September 4, 2018

Rio's National Museum, Home to 20 Million Artifacts, Goes Up in Flames

RIO DE JANEIRO, BRAZIL—Rio de Janeiro’s iconic National Museum of Brazil—which turned two hundred years old this June—went up in flames tonight, turning over twenty million historical objects into ash. The museum, which can be likened to Brazil’s version of the Museum of Natural History in New York and the country’s oldest scientific institution, had fallen on hard times recently due to the city’s shaky economy. No injuries have been reported so far, and authorities do not yet know the reason for the conflagration, which is still being extinguished by firefighters, according to the Estado de Sao Paulo.
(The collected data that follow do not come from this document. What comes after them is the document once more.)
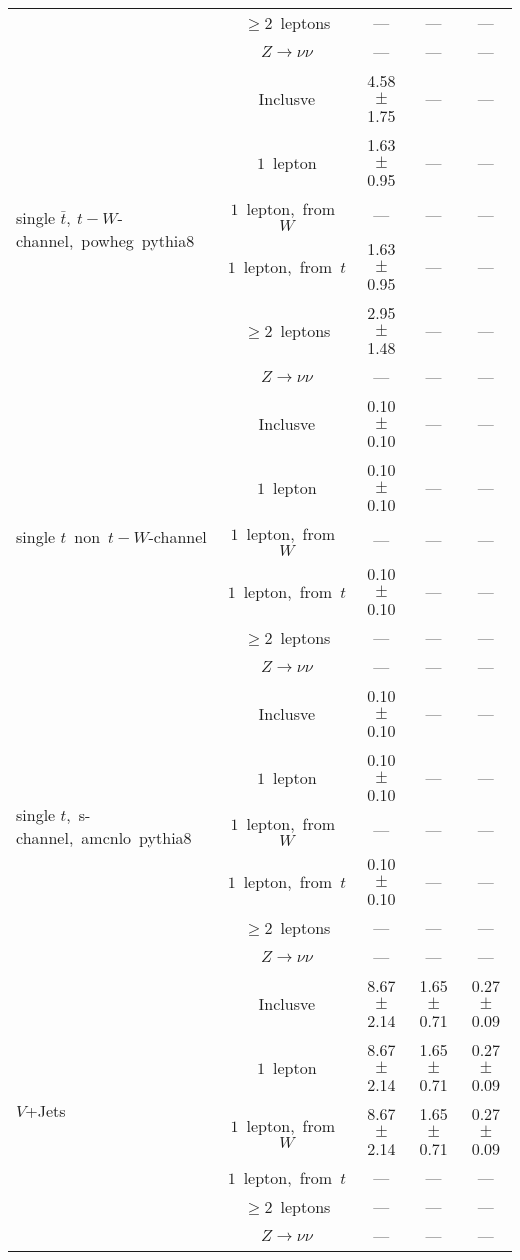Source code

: \documentclass{article}
\begin{document}
\begin{longtable}{|l|c|c|c|c|}
 & $\ge2$~leptons  & ---  & ---  & --- \\* 
 & $Z\rightarrow\nu\nu$  & ---  & ---  & --- \\* 
\hline 
\multirow{6}{*}{single $\bar{t},~t-W$-channel,~powheg~pythia8} & Inclusve  & 4.58 $\pm$ 1.75  & ---  & --- \\* 
 & $1$~lepton  & 1.63 $\pm$ 0.95  & ---  & --- \\* 
 & $1$~lepton,~from~$W$  & ---  & ---  & --- \\* 
 & $1$~lepton,~from~$t$  & 1.63 $\pm$ 0.95  & ---  & --- \\* 
 & $\ge2$~leptons  & 2.95 $\pm$ 1.48  & ---  & --- \\* 
 & $Z\rightarrow\nu\nu$  & ---  & ---  & --- \\* 
\hline 
\multirow{6}{*}{single $t$~non~$t-W$-channel} & Inclusve  & 0.10 $\pm$ 0.10  & ---  & --- \\* 
 & $1$~lepton  & 0.10 $\pm$ 0.10  & ---  & --- \\* 
 & $1$~lepton,~from~$W$  & ---  & ---  & --- \\* 
 & $1$~lepton,~from~$t$  & 0.10 $\pm$ 0.10  & ---  & --- \\* 
 & $\ge2$~leptons  & ---  & ---  & --- \\* 
 & $Z\rightarrow\nu\nu$  & ---  & ---  & --- \\* 
\hline 
\multirow{6}{*}{single $t$,~s-channel,~amcnlo~pythia8} & Inclusve  & 0.10 $\pm$ 0.10  & ---  & --- \\* 
 & $1$~lepton  & 0.10 $\pm$ 0.10  & ---  & --- \\* 
 & $1$~lepton,~from~$W$  & ---  & ---  & --- \\* 
 & $1$~lepton,~from~$t$  & 0.10 $\pm$ 0.10  & ---  & --- \\* 
 & $\ge2$~leptons  & ---  & ---  & --- \\* 
 & $Z\rightarrow\nu\nu$  & ---  & ---  & --- \\* 
\hline 
\multirow{6}{*}{$V$+Jets} & Inclusve  & 8.67 $\pm$ 2.14  & 1.65 $\pm$ 0.71  & 0.27 $\pm$ 0.09 \\* 
 & $1$~lepton  & 8.67 $\pm$ 2.14  & 1.65 $\pm$ 0.71  & 0.27 $\pm$ 0.09 \\* 
 & $1$~lepton,~from~$W$  & 8.67 $\pm$ 2.14  & 1.65 $\pm$ 0.71  & 0.27 $\pm$ 0.09 \\* 
 & $1$~lepton,~from~$t$  & ---  & ---  & --- \\* 
 & $\ge2$~leptons  & ---  & ---  & --- \\* 
 & $Z\rightarrow\nu\nu$  & ---  & ---  & --- \\* 

\end{longtable}
\end{document}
The blaze is the latest setback for a city already struggling with economic decline and widespread political corruption after hosting the 2016 Olympics. It’s likely that the institution, which has seen a recent plunge in attendance amid the city’s overall touristic decline, had no mechanisms in place for quelling the fire. Employees had allegedly expressed worry about funding cuts and the neglected state of the bulding.
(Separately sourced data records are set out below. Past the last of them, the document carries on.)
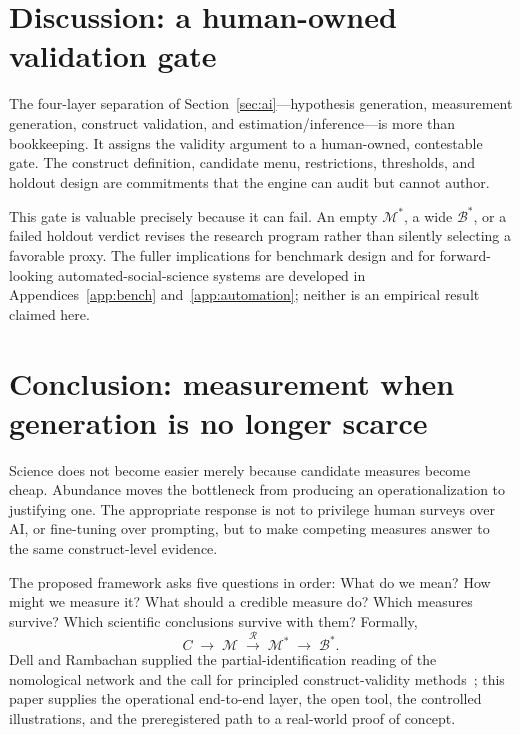 \documentclass[10pt,letterpaper]{article}
\newcommand{\M}{\ensuremath{\mathcal{M}}}
\newcommand{\Rset}{\mathcal{R}}
\newcommand{\Bset}{\mathcal{B}}
\begin{document}
\section{Discussion: a human-owned validation gate}
\label{sec:discussion}
The four-layer separation of Section~\ref{sec:ai}---hypothesis generation, measurement generation, construct validation, and estimation/inference---is more than bookkeeping. It assigns the validity argument to a human-owned, contestable gate. The construct definition, candidate menu, restrictions, thresholds, and holdout design are commitments that the engine can audit but cannot author.

This gate is valuable precisely because it can fail. An empty $\M^*$, a wide $\Bset^*$, or a failed holdout verdict revises the research program rather than silently selecting a favorable proxy. The fuller implications for benchmark design and for forward-looking automated-social-science systems are developed in Appendices~\ref{app:bench} and~\ref{app:automation}; neither is an empirical result claimed here.

\section{Conclusion: measurement when generation is no longer scarce}
Science does not become easier merely because candidate measures become cheap.
Abundance moves the bottleneck from producing an operationalization to justifying one.
The appropriate response is not to privilege human surveys over AI, or fine-tuning over prompting, but to make competing measures answer to the same construct-level evidence.

The proposed framework asks five questions in order:
What do we mean?
How might we measure it?
What should a credible measure do?
Which measures survive?
Which scientific conclusions survive with them?
Formally,
\[
C\;\longrightarrow\;\M\;\xrightarrow{\Rset}\;\M^*\;\longrightarrow\;\Bset^*.
\]
Dell and Rambachan supplied the partial-identification reading of the nomological network and the call for principled construct-validity methods~\cite{dellrambachan2026}; this paper supplies the operational end-to-end layer, the open tool, the controlled illustrations, and the preregistered path to a real-world proof of concept.
\end{document}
The museum’s expansive collection included what are largely considered the most important anthropological and ethnographical records concerning Brazil, some of the first fossils found in the country, ancient Egyptian mummies, one of Brazil’s largest scientific libraries, Greco-Roman art, and the most extensive numismatic collection in Latin America. Luiza, one of the oldest human skeletons discovered in Latin America, also resided in the museum.

President Michel Temer said that it was a ”sad day for all Brazilians,“ and added, ”The value of our history cannot be measured by the damage to the building.”

This story will be updated as more information becomes available.